= Council of the Church =

In the Church of Jesus Christ of Latter-day Saints, the Council of the Church may be the chief governing body of the church which holds the power to make the final decision on any spiritual matter that will affect any member of the church. Its existence and status are uncertain, and the body has not been formally convened since the presidency of John Taylor. The Council of the Church is sometimes confused with the Common Council of the Church.

==Origin==
The council was first spoken of in a revelation that was given to Joseph Smith on March 28, 1835:

[T]he most important business of the church, and the most difficult cases of the church, inasmuch as there is not satisfaction upon the decision of the bishop or judges, it shall be handed over and carried up unto the council of the church, before the Presidency of the High Priesthood. And the Presidency of the High Priesthood shall have power to call other high priests, even twelve, to assist as counselors; and thus the Presidency of the High Priesthood and its counselors shall have power to decide upon testimony according to the laws of the church. ... [T]his is the highest council of the church of God, and a final decision upon controversies in spiritual matters. There is not any person belonging to the church who is exempt from this council of the church.

==History==
When the council has been convened, it has usually been composed of the First Presidency of the church and the Quorum of the Twelve Apostles. However, the council has been convened with non-general authority high priests serving as the twelve counselors at least once.

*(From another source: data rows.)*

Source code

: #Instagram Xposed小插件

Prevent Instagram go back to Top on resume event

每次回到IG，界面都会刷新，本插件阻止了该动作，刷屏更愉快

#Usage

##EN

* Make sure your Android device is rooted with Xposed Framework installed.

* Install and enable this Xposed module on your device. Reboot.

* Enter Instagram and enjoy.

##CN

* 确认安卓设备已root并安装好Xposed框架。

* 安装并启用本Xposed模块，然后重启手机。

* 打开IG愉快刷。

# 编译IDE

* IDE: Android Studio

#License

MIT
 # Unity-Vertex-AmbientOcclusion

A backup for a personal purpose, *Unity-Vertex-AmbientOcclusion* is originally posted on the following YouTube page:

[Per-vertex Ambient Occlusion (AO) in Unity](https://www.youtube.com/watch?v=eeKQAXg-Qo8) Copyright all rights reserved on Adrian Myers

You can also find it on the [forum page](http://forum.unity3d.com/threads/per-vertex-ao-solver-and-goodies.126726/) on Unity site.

==The council in the church today==
The Council of the Church has not been formally convened in the church for many years. For this reason, few Latter-day Saints have heard of the council or are familiar with its potential powers. However, in the church today, the First Presidency and the Quorum of the Twelve Apostles hold weekly combined meetings in the Salt Lake Temple. This meeting acts in the church as the de facto highest governing council. Thus, the joint meetings of the First Presidency and the Quorum of the Twelve Apostles may be said to be the de facto, if not the de jure, Council of the Church.